= Gordon MacCreagh =

Gordon MacCreagh (1889 in Perth, Indiana - 1953) was an American writer.

MacCreagh was the son of Scottish parents, possibly born in Perth, Indiana in 1889 while his father, an anthropologist, was visiting the United States to study Native Americans. However, according to MacCreagh's biography - Indiana MacCreagh (ISBN 978-1-78955-500-4) by Roderick Heather, it is much more likely that he was born and educated in Scotland and later studied in Paris and Germany. Mistakenly believing he had killed a fellow student in a German sabre duel, he fled to Southeast Asia, where he lived for several years. MacCreagh worked in Calcutta, Darjeeling, the Malay Islands, Tibet, China and Burma, where he collected animal specimens. He then travelled to Africa where he captured wild animals for British and US zoos.
MacCreagh arrived in New York in 1911, where he later began to write fiction. He wrote several short adventure stories for magazines such as Argosy, Adventure and Short Stories. He travelled in South America on the Mulford Expedition. His book White Waters and Black published 1926 is an account of the expedition.

He also travelled to Abyssinia with his wife in 1927, on an expedition to locate the Ark of the Covenant. His account was serialised in Adventure and published as a book The Last of Free Africa. After the book's publication, MacCreagh was made a "Knight of the Empire" by Emperor Haile Selassie. He revisited Ethiopia several times and became a friend of Haile Selassie. MacCreagh served as a US Navy pilot in World War I and volunteered for special service for the US and British armed forces in World War II.

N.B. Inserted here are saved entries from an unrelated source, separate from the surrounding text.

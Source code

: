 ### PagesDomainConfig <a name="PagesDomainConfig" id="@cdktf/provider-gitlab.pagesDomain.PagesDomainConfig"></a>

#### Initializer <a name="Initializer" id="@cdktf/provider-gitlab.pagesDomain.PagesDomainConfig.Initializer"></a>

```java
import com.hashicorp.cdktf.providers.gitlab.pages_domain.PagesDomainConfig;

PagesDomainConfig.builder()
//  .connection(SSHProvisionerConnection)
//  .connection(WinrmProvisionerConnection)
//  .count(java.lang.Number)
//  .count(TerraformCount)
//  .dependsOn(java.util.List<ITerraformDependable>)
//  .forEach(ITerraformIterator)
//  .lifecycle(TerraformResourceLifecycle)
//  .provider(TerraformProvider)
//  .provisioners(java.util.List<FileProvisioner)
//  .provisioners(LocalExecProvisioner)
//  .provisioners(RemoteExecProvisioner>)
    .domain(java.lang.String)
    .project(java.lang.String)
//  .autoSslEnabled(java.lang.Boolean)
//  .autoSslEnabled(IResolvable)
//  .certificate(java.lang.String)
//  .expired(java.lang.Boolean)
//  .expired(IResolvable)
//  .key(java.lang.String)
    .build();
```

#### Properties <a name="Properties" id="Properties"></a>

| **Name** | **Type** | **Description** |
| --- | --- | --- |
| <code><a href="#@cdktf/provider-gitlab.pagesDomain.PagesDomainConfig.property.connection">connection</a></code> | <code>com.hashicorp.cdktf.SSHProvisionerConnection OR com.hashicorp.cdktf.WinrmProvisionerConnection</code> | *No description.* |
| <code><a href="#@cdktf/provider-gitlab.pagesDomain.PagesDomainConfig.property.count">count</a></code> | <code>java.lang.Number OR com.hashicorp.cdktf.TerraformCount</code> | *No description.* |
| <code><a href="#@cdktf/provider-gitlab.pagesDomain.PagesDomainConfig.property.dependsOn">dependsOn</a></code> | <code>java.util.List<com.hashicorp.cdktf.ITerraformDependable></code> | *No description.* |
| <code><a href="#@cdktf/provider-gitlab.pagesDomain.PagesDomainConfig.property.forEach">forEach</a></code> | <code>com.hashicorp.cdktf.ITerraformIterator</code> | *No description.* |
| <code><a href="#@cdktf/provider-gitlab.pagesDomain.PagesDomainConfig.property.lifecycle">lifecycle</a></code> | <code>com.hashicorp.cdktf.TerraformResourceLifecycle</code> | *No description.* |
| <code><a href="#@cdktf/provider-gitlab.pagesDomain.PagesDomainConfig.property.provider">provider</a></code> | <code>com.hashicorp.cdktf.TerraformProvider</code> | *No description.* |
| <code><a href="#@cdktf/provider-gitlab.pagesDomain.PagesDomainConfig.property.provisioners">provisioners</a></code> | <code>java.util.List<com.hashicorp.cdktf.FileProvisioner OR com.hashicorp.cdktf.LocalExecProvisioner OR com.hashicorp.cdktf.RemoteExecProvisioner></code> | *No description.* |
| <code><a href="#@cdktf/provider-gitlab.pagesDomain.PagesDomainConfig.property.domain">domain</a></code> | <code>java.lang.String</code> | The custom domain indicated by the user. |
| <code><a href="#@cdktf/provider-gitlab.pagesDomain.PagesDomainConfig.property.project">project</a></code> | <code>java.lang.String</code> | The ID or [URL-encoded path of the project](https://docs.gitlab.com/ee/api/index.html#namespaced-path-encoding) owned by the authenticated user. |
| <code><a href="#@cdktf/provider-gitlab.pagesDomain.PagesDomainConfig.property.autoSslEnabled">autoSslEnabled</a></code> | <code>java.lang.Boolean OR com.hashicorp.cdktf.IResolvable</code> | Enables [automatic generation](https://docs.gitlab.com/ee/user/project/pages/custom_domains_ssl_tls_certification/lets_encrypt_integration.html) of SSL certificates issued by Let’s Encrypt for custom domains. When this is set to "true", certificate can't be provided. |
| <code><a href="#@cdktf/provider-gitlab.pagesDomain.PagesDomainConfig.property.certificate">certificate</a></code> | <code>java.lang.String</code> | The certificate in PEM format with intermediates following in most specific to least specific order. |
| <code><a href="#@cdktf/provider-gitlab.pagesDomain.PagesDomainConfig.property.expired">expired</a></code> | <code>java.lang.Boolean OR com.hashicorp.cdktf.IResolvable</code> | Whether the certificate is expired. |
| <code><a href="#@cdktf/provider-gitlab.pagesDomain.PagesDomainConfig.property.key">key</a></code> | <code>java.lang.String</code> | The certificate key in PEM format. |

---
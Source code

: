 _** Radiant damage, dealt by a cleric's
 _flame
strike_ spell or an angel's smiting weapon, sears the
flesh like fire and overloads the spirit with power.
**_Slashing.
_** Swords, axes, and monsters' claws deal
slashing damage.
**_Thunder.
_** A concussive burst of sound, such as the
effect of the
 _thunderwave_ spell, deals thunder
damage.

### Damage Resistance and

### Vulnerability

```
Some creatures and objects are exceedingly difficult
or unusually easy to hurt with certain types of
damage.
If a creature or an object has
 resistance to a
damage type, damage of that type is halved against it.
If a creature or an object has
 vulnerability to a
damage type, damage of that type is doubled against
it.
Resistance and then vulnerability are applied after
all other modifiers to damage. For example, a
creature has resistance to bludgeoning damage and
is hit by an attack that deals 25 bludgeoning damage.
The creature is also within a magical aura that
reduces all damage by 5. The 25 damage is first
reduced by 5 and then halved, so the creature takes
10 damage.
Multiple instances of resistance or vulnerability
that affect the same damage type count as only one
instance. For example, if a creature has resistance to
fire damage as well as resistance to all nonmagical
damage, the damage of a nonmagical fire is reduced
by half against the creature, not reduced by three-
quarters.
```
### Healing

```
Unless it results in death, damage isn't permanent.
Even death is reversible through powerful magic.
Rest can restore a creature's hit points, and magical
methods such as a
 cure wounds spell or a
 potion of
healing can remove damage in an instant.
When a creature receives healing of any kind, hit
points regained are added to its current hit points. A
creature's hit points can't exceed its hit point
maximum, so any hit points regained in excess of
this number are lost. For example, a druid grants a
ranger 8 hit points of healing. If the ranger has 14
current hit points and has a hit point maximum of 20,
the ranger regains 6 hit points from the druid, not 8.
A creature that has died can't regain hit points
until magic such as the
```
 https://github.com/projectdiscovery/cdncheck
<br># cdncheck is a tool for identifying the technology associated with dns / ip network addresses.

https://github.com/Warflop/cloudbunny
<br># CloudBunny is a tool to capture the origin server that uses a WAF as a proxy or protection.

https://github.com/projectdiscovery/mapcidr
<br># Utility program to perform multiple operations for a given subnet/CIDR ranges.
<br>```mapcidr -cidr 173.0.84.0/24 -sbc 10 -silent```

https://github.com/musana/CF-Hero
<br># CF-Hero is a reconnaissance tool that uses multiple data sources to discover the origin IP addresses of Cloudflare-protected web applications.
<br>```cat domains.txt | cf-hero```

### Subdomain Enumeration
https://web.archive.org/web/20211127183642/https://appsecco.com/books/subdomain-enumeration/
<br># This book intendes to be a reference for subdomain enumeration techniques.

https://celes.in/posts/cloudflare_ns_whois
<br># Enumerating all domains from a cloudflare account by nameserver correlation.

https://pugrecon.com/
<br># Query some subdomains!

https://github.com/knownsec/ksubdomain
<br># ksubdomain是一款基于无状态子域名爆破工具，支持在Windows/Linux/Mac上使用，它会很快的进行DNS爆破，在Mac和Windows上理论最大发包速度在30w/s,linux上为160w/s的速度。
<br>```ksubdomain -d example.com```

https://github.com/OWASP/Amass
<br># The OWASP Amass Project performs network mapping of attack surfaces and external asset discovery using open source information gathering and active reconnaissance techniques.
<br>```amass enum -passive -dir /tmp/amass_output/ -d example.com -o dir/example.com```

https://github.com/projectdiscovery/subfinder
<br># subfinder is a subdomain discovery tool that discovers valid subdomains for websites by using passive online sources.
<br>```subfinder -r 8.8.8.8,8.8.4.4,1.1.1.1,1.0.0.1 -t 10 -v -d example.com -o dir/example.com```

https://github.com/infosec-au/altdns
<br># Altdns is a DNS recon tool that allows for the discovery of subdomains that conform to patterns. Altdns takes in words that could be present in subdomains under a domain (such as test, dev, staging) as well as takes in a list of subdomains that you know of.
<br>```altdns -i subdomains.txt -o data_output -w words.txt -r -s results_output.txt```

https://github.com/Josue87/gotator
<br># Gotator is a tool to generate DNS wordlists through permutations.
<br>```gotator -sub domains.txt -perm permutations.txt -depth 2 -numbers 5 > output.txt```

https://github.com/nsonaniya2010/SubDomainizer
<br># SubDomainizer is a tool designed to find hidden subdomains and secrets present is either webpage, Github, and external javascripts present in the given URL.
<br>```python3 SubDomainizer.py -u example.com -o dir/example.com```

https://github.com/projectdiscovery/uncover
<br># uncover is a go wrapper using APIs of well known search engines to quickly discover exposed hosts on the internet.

Science fiction historian Richard Bleiler has suggested that MacCreagh was an inspiration for the fictional character of Indiana Jones.

MacCreagh died in Florida in 1953 of abdominal cancer.

== Works ==

=== Non-fiction ===

==== Travel books ====

- White Waters and Black (The Century Co.,1926)
- The Last of Free Africa (The Century Co., 1928; 2nd edition 1935)

=== Other ===

- "Adventure and a moral". Written for Call for Adventure edited by Robert Spiers Benjamin

=== Novels ===

- The Inca's Ransom (Chelsea House, 1926, reprinted from Adventure)
- Poisonous Mist (Chelsea House, 1927, reprinted from Adventure)
- Dr Muncing, Exorcist (Chelsea House)

=== Short stories ===

- Jungle Business (1925).
- The Adventures of Jehannum Smith. Black Dog Books, 2013.
- The Lost End of Nowhere: The Complete Tales of Kingi Bwana, Volume 1. Altus Press, 2014.
- Unprofitable Ivory: The Complete Tales of Kingi Bwana, Volume 2. Altus Press, 2014.
- Black Drums Talking: The Complete Tales of Kingi Bwana, Volume 3. Altus Press, 2014.
- Blood and Steel: The Complete Tales of Kingi Bwana, Volume 4. Altus Press, 2014.

147 short stories in pulp magazines Adventure (magazine), Short Stories, Strange Tales of Mystery and Terror, Argosy.